If only that so many dead lie round

Martin Amis writes on Islam and Islamism in The Observer:

It has been seriously suggested, by serious commentators, that suicide-mass murderers are searching for the simplest means of getting a girlfriend. It may be, too, that some of them are searching for the simplest means of getting a drink. Although alcohol, like extramarital sex, may be strictly forbidden in life, there is, in death, no shortage of either. As well as the Koranic virgins, ‘as chaste’, for the time being, ‘as the sheltered eggs of ostriches’, there is also a ‘gushing fountain’ of white wine (wine ‘that will neither pain their heads nor take away their reason’).

He refers to Philip Larkin’s Aubade and Church Going, neither of which I’d read before, both of which are well worth reading.

Amis thinks that Islamism is best tackled by raising the consciousness of Muslim women, which sounds like a good idea, but I’m not sure how you’d go about it. One can imagine that attempts to imitate Lysistrata will result in more women being on the receiving end of the belt he speaks of.

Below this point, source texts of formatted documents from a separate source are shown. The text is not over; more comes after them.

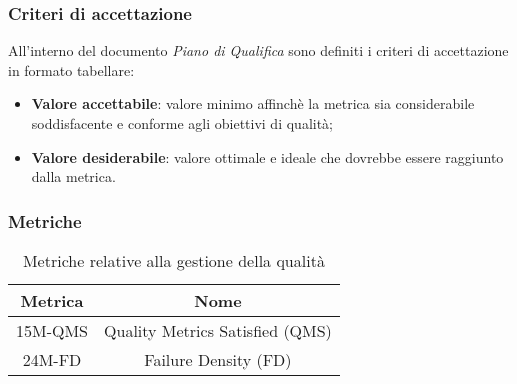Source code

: \subsubsection{Criteri di accettazione}
All'interno del documento \textit{Piano di Qualifica} sono definiti i criteri di accettazione in formato tabellare:
\begin{itemize}
	\item \textbf{Valore accettabile}: valore minimo affinchè la metrica sia considerabile soddisfacente e conforme agli obiettivi di qualità;
	\item \textbf{Valore desiderabile}: valore ottimale e ideale che dovrebbe essere raggiunto dalla metrica.
\end{itemize}

\subsubsection{Metriche}
\begin{table}[h]
	\centering
	\caption{Metriche relative alla gestione della qualità}
	\begin{tabular}{|c|c|}
		\hline
		\textbf{Metrica} & \textbf{Nome}                   \\
		\hline
		15M-QMS          & Quality Metrics Satisfied (QMS) \\
		24M-FD           & Failure Density (FD)            \\
		\hline
	\end{tabular}
\end{table}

He ends with yet another call for people to take on the Invisible Friend followers:

Even so, the time has come for a measure of impatience in our dealings with those who would take an innocent personal pronoun, which was just minding its own business, and exalt it with a capital letter. Opposition to religion already occupies the high ground, intellectually and morally. People of independent mind should now start to claim the spiritual high ground, too.

Amen to that.

Edited to add: Steven Scholl takes issue with Amis’s generalisations.